SINGAPORE: Tax experts have said that Singapore’s tax jurisdiction is broadly in line with new tax proposals announced on Monday (Oct 5) by the Organisation for Economic Co-operation and Development (OECD). The proposals are aimed at preventing aggressive tax planning by multinationals.
Up to US$240 billion (S$341 billion) worth of tax revenues are estimated to be lost each year by tax authorities worldwide, accounting for up to 10 per cent of global corporate income tax revenues. This is due to multinational firms shifting profits to low-tax jurisdictions.
To put an end to such tax avoidance, the OECD Base Erosion and Profit Shifting (BEPS) Action Plan was initiated in 2013. The final 15 proposals were announced on Monday, broadly aimed at ensuring that profits are taxed where the economic activity took place.

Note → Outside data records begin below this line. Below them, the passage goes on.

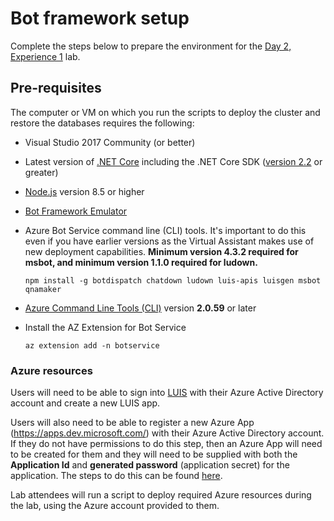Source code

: # Bot framework setup

Complete the steps below to prepare the environment for the [Day 2, Experience 1](../../../day2-exp1/README.md) lab.

## Pre-requisites

The computer or VM on which you run the scripts to deploy the cluster and restore the databases requires the following:

- Visual Studio 2017 Community (or better)
- Latest version of [.NET Core](https://www.microsoft.com/net/download) including the .NET Core SDK ([version 2.2](https://dotnet.microsoft.com/download/thank-you/dotnet-sdk-2.2.105-windows-x64-installer) or greater)
- [Node.js](https://nodejs.org/) version 8.5 or higher
- [Bot Framework Emulator](https://github.com/Microsoft/BotFramework-Emulator/releases/latest)
- Azure Bot Service command line (CLI) tools. It's important to do this even if you have earlier versions as the Virtual Assistant makes use of new deployment capabilities. **Minimum version 4.3.2 required for msbot, and minimum version 1.1.0 required for ludown.**

  ```shell
  npm install -g botdispatch chatdown ludown luis-apis luisgen msbot qnamaker
  ```

- [Azure Command Line Tools (CLI)](https://docs.microsoft.com/en-us/cli/azure/install-azure-cli-windows?view=azure-cli-latest) version **2.0.59** or later
- Install the AZ Extension for Bot Service

  ```shell
  az extension add -n botservice
  ```

### Azure resources

Users will need to be able to sign into [LUIS](https://www.luis.ai/) with their Azure Active Directory account and create a new LUIS app.

Users will also need to be able to register a new Azure App (<https://apps.dev.microsoft.com/>) with their Azure Active Directory account. If they do not have permissions to do this step, then an Azure App will need to be created for them and they will need to be supplied with both the **Application Id** and **generated password** (application secret) for the application. The steps to do this can be found [here](../../../day2-exp3#task-2-register-a-new-azure-app).

Lab attendees will run a script to deploy required Azure resources during the lab, using the Azure account provided to them.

Tax experts said Singapore’s tax jurisdiction is already largely in line with the recommendations, and that sufficient measures have been taken to ensure tax incentives are appropriately extended to multinational firms.
Mr Luis Coronado, a partner at EY, noted: “The level of people that move here, the level of spend, the type of high value and key decisions being made here, supported by functions, assets and risks … if the transfer pricing set up and the substance is correct, it does not really make a change from what we have already been doing in Singapore.
“What it does bring is, there will be more reporting expected. In the past, we were perhaps only focused on one country’s view, but now we are expected to be presenting more details on value chains, more details on how we carry out our business.”
In a statement on Tuesday, the Finance Ministry said its policies support economic activities that create skilled jobs and new capabilities in Singapore.
Singapore’s Minister for Finance, Mr Heng Swee Keat, said: “Cross-border tax issues require coordinated international solutions. To maintain a stable pro-growth global environment for investment while minimising opportunities for tax arbitrage, BEPS recommendations should be consistently applied across all state and non-state tax jurisdictions to ensure a level playing field.
“Singapore supports an inclusive monitoring mechanism that is conducted in a fair, open and objective manner with participation on an equal footing by all relevant tax jurisdictions.”
However, some tax experts have warned that companies may face a higher risk of double taxation, where profits are taxed in more than one jurisdiction. They said it is a likely result of greater transparency and reporting as required by the new proposals.
Mr Chris Woo, tax leader at PwC Singapore, explained: “BEPS is all about each country saying ‘I want my fair share of profits and tax collections’, and they set out various guidelines trying to eliminate certain practices which are unfair, certain practices which can result in non-taxation of certain income.
“But in that zeal to pursue such profits, countries would then feel motivated to pursue it further. So therein lies that risk there for Singapore, where one country may interpret it differently from Singapore.”
The final proposals will be discussed by G20 Finance Ministers at their upcoming meeting on Thursday in Peru.